An Enduring Legacy


Dr. Robert Pace has been credited with revolutionizing the art of piano teaching in the twentieth and twenty-first centuries, with his landmark ideas on both content and presentation. As an educator, he passionately committed himself to helping students become independent learners and lifelong musicians. His extraordinary vision of teaching music through simple ideas that could be infinitely interrelated, reshaped, and revisited, left an enduring legacy — that of a continually self-renewing approach, as dynamic today, as when it first came on the scene.

His Life

Early Years:

Robert Pace was born on June 22, 1924, in Newton, Kansas. During his childhood, he lived with his family on a farm, and later, in town. His mother was a former schoolteacher. His father owned a hardware store, and, subsequently, a meat processing plant, and then a gift shop which both of his parents operated.

Robert began piano lessons at the age of five, and by the time he was nine, was performing radio concerts three times a week, along with his violinist sister, Mary. In addition to playing the piano, he also played trombone in his Junior High and High School Bands.

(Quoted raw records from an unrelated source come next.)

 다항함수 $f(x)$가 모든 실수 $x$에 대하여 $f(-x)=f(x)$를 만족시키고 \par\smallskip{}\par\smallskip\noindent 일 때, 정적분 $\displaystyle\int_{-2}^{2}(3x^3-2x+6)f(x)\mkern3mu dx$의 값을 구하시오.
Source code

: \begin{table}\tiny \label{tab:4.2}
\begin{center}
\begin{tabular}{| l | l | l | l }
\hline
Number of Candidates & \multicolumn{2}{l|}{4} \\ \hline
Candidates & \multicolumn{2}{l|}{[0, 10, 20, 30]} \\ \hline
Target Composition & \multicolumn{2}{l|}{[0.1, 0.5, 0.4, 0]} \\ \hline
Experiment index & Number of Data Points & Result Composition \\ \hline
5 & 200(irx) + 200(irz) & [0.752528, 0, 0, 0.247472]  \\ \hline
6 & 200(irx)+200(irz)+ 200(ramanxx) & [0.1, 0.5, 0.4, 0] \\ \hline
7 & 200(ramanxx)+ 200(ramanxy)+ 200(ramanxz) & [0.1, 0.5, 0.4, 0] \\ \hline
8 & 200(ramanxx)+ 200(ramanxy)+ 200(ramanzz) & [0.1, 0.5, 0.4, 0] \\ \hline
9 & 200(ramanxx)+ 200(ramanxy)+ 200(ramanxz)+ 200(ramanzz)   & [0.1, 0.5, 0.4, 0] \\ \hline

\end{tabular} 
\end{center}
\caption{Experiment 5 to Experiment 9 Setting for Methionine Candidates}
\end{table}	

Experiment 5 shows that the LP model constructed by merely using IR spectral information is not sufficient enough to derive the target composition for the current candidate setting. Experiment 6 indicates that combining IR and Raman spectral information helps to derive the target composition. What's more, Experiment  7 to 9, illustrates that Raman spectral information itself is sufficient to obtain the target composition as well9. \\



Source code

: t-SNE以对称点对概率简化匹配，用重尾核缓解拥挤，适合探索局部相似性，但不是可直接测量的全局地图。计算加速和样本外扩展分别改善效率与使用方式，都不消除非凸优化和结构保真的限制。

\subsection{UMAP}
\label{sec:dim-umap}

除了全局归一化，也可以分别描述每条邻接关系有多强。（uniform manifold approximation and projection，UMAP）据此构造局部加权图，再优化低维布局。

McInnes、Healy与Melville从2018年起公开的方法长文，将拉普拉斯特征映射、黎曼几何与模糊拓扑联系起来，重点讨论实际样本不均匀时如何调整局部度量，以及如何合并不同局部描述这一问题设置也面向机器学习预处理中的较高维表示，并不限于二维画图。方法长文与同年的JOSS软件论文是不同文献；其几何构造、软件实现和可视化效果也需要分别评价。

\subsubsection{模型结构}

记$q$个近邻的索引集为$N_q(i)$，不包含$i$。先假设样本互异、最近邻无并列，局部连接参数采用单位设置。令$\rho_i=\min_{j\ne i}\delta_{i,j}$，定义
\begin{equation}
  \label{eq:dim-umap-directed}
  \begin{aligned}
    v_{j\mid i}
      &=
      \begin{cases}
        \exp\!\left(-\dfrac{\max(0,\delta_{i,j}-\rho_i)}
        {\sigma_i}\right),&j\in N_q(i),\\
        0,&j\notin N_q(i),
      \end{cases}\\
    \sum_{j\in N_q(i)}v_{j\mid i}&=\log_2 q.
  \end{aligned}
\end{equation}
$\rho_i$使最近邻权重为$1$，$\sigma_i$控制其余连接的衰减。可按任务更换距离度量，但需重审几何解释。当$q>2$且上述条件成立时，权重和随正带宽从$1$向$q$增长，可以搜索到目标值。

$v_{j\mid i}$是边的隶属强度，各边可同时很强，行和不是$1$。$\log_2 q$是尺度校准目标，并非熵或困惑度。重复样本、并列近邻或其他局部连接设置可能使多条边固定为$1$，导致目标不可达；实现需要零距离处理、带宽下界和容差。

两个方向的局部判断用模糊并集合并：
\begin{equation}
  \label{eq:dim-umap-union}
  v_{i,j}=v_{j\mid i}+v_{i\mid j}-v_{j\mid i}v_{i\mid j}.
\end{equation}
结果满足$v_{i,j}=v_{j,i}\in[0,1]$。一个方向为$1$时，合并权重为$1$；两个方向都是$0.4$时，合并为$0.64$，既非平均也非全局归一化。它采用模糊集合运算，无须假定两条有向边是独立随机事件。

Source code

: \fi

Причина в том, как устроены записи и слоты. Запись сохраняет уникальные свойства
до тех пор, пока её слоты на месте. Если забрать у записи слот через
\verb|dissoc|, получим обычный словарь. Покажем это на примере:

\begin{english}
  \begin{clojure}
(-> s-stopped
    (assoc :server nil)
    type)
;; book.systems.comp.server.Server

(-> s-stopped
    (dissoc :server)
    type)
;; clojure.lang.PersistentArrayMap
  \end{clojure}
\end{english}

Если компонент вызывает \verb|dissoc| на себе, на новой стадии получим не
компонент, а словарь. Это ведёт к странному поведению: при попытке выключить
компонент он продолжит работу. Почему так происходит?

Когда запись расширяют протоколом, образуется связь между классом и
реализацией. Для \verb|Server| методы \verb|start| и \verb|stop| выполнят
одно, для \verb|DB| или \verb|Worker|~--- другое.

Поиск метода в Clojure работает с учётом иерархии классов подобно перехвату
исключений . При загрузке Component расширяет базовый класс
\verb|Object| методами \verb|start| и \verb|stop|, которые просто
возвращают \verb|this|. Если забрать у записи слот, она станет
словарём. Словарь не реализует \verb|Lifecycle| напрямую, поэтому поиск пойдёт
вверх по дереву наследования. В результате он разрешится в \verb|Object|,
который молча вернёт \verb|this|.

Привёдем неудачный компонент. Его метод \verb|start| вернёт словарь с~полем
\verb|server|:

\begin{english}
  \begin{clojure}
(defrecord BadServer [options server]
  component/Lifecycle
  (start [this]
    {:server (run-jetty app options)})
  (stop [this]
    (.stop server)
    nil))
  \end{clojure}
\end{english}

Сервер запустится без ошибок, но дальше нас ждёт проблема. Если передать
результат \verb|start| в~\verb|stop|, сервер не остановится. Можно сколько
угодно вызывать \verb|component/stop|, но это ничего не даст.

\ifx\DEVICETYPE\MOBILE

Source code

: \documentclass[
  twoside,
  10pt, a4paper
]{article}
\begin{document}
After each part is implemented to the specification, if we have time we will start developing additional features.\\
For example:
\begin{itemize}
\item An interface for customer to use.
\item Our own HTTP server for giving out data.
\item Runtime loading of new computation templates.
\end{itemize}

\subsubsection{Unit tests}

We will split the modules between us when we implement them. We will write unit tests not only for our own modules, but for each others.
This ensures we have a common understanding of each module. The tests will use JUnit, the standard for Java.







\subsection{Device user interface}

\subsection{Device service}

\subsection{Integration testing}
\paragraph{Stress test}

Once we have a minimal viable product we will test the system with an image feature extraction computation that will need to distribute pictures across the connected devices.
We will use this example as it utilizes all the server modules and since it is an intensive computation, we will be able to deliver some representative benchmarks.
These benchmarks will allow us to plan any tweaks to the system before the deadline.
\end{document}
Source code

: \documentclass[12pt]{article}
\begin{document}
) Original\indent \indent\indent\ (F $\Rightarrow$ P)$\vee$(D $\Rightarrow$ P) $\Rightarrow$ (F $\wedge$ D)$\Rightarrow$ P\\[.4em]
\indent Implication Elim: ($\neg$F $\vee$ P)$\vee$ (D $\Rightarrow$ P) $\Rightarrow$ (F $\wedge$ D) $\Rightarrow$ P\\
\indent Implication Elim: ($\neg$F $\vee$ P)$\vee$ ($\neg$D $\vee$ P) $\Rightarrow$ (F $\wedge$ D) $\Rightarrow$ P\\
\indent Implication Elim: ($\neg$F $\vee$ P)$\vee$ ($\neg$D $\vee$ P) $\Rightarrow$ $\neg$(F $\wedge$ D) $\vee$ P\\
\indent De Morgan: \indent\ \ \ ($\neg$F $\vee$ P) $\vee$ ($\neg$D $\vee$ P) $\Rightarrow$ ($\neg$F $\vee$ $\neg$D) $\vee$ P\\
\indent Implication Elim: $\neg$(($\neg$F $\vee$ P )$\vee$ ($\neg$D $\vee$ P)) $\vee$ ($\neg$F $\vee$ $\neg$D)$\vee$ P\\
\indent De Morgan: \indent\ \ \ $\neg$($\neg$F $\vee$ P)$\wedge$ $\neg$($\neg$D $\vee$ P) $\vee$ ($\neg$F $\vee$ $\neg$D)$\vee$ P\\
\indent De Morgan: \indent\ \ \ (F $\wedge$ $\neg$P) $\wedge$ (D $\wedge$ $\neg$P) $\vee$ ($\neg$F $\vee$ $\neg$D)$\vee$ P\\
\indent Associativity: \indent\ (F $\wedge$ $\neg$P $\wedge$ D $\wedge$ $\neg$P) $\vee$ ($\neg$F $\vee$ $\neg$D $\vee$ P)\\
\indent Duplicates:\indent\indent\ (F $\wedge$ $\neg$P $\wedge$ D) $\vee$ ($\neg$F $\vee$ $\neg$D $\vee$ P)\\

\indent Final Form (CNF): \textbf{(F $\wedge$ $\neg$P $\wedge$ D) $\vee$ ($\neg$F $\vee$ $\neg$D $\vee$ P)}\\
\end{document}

He was a great fan of Glenn Miller, and sought to emulate the master’s sound in his trombone playing. During these years, Robert also played baseball, breaking a finger as a result, and worked at several jobs, including delivering newspapers and selling poultry and eggs. 

During his high school years, Robert became serious about his piano studies, and competed in and won many competitions. In 1942, he graduated from Hutchinson High School and was accepted as a scholarship student by the famous Joseph and Rosina Lhevinne, for study with them at Juilliard School of Music. 


The Army, Juilliard, and Beyond: 

Robert's Juilliard studies were almost immediately interrupted for three years, when he was drafted into the army in 1943. Corporal Pace served in the infantry in Germany, France and Austria until 1945. After that, he became a lifelong pacifist. 

Upon resuming his Juilliard studies with Rosina Lhevinne in early 1946 (Joseph died in Dec. 1945), Robert met and soon after married Helen Crabtree. Robert and Helen are thought to be the first couple of married Juilliard students to have graduated from that institution. Helen, a native of Oklahoma, was a coloratura soprano, and studied on scholarship with acclaimed tenor Hardesty Johnson, at Juilliard. Around this time, she sang in NBC opera broadcasts under the direction of Arturo Toscanini. The marriage between Robert and Helen lasted 62 years, up to her death in 2009. In addition to being a professional vocalist, Helen was also an accomplished pianist and, after she married Robert, she collaborated with him on books, recordings and other publications throughout their life together, until she became disabled by illness in 1998. They had four children, six grandchildren, and three great grandchildren.



Career:

After Robert earned a Bachelor of Science degree at Juilliard, he received a Master's and Doctoral degree from Teachers College, Columbia University. He taught at Juilliard and subsequently at Teachers College where he became head of piano instruction in 1952, and Chairman of the Music Department in 1969. Along with teaching at Teachers College, and developing new materials for piano teaching, Dr. Pace was national piano chair of the Music Educators National Conference from 1953 to 1956.

During this time he also concertised, appearing at the Isabella Stewart Gardner Museum in Boston, with the Dow Symphony Orchestra in Midland Michigan and in other performances throughout the country. From 1959 to 1962, he was piano editor for the Music Journal.  In 1962, he was appointed by John F. Kennedy to the original four-member panel charged with studying the state of music and music education in the United States. He served in this capacity until 1963, when the committee was discontinued after the assassination of President Kennedy. In 1963, Dr. Pace became director of the National Piano Foundation upon its inception. He served thus for fifteen years, until 1977, when he became executive director of the International Piano Teaching Foundation.


His Legacy:

Dr. Pace is renowned for developing  “peer-teaching" piano lessons; for his curriculum of "Comprehensive Musicianship” in which he organically integrated repertoire, technique, reading and transposing, composing and improvising, analysis, theory, and musicality; for his development of his Multi-Key approach; for his philosophy of life-long independent musical learning; and for his abiding concern with the relationship between musical experience and its contribution to the quality of life of the individual, and, in turn, society as a whole.

Dr. Pace received the 2003 Music Teachers National Association Achievement Award; an honorary Doctor of Music degree from Westminster Choir College, Princeton, New Jersey; and in 2008, the Lifetime Achievement Award from the Music Educators National Conference. His books and articles have been translated into many languages and are distributed throughout the world.